[Stored items from a collection]
--------------------------------------------------
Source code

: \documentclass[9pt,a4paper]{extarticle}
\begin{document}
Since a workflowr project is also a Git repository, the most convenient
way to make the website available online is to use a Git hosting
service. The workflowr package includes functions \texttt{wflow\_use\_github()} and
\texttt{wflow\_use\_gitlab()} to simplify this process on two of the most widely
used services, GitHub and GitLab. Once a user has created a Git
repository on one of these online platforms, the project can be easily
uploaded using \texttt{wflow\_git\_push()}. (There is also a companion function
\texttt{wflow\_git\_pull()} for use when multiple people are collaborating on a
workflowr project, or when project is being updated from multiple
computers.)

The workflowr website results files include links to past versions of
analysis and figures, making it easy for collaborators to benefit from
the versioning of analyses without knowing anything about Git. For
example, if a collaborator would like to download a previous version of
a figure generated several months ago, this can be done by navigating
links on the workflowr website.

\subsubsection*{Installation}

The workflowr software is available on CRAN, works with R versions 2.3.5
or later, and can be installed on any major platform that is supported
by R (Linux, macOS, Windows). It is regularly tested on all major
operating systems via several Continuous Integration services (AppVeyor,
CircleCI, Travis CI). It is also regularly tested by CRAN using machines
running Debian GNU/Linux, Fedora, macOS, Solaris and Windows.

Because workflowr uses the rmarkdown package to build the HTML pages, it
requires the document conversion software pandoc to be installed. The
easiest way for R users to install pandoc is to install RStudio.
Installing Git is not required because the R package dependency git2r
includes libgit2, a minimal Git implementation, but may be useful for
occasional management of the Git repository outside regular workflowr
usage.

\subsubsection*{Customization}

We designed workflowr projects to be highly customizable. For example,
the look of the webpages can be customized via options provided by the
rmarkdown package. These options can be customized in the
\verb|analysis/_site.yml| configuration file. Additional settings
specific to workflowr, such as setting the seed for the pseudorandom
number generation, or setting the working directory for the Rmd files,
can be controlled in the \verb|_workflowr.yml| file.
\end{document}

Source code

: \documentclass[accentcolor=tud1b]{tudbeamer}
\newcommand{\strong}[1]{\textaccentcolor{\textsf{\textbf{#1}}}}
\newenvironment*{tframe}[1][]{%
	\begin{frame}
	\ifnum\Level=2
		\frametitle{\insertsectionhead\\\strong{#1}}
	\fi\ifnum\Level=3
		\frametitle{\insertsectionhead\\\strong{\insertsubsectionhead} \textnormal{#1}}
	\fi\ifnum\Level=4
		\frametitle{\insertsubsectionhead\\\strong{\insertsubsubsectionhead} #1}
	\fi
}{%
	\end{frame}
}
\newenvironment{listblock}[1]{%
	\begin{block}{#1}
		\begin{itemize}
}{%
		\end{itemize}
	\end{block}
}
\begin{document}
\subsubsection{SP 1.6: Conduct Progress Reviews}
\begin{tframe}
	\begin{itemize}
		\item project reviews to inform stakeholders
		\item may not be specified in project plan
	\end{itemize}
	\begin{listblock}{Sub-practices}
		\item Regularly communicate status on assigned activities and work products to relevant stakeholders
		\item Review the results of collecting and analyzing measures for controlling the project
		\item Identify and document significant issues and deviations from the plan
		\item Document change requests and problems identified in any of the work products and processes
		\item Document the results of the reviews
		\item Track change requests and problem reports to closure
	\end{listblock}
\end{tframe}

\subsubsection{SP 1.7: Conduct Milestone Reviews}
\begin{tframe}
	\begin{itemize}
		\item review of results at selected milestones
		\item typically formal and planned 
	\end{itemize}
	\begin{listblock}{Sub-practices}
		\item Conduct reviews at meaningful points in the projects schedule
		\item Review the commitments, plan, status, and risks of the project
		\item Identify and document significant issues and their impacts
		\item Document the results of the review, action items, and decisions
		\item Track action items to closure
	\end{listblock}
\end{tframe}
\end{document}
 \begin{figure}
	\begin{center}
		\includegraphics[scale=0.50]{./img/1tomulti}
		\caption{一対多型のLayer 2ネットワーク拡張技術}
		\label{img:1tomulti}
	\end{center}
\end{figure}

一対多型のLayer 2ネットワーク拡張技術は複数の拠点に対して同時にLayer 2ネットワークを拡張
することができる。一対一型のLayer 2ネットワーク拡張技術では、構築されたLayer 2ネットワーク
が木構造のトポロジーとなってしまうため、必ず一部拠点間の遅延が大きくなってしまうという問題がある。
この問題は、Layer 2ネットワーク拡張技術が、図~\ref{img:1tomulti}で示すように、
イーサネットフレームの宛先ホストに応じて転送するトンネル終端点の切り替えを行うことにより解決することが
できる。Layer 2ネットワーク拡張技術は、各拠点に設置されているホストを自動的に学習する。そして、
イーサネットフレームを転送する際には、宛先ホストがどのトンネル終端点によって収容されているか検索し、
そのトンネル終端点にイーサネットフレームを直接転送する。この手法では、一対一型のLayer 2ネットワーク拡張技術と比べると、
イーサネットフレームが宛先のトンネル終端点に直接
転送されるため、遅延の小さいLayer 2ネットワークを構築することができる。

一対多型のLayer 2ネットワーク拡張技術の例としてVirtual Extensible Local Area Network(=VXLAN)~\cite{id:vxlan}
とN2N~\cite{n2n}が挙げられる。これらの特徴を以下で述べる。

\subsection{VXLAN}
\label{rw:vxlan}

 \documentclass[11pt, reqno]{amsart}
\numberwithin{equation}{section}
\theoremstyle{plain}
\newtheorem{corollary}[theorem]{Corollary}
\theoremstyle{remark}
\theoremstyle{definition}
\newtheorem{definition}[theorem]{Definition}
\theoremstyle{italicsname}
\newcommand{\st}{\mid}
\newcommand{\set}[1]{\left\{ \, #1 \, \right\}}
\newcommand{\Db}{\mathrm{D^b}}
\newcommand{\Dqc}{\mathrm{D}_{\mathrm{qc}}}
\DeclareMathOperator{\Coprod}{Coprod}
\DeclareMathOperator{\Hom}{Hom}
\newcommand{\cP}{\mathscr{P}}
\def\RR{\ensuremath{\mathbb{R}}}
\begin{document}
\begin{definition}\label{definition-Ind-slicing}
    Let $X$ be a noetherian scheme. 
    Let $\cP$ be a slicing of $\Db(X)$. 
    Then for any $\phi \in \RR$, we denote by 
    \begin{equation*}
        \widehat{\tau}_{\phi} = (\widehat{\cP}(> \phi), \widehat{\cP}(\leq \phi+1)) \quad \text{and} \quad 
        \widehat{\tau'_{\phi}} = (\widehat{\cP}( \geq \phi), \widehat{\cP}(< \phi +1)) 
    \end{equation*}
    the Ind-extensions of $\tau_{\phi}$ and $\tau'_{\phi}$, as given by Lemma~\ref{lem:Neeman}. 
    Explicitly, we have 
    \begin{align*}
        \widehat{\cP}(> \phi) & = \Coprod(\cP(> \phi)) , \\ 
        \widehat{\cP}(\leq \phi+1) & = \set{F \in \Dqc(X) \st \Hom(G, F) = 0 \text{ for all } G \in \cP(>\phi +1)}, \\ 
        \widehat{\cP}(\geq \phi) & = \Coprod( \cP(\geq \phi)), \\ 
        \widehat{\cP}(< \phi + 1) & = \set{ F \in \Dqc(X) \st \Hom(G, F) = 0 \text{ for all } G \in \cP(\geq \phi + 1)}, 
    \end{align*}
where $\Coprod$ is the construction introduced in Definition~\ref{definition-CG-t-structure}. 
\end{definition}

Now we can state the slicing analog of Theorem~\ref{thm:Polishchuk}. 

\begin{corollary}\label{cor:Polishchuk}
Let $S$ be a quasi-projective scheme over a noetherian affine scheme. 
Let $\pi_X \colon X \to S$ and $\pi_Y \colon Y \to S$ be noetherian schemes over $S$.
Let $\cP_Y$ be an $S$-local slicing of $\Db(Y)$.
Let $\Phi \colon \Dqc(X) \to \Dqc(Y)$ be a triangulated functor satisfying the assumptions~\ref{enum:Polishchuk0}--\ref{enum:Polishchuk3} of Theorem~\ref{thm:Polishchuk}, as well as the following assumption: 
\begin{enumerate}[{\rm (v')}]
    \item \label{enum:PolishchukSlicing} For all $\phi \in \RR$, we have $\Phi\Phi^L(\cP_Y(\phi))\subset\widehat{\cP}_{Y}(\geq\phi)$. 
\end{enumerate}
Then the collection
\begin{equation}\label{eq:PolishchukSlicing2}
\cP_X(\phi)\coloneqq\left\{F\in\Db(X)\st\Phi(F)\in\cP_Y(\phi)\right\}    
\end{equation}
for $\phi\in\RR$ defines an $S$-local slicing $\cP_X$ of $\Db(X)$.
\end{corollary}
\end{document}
--------------------------------------------------
**TASK TO CARRY OUT:** Up to and including the line with "service. The workflowr", print every line of the records from the start.

**TASK ANSWER:**
Source code

: \documentclass[9pt,a4paper]{extarticle}
\begin{document}
Since a workflowr project is also a Git repository, the most convenient
way to make the website available online is to use a Git hosting
service. The workflowr package includes functions \texttt{wflow\_use\_github()} and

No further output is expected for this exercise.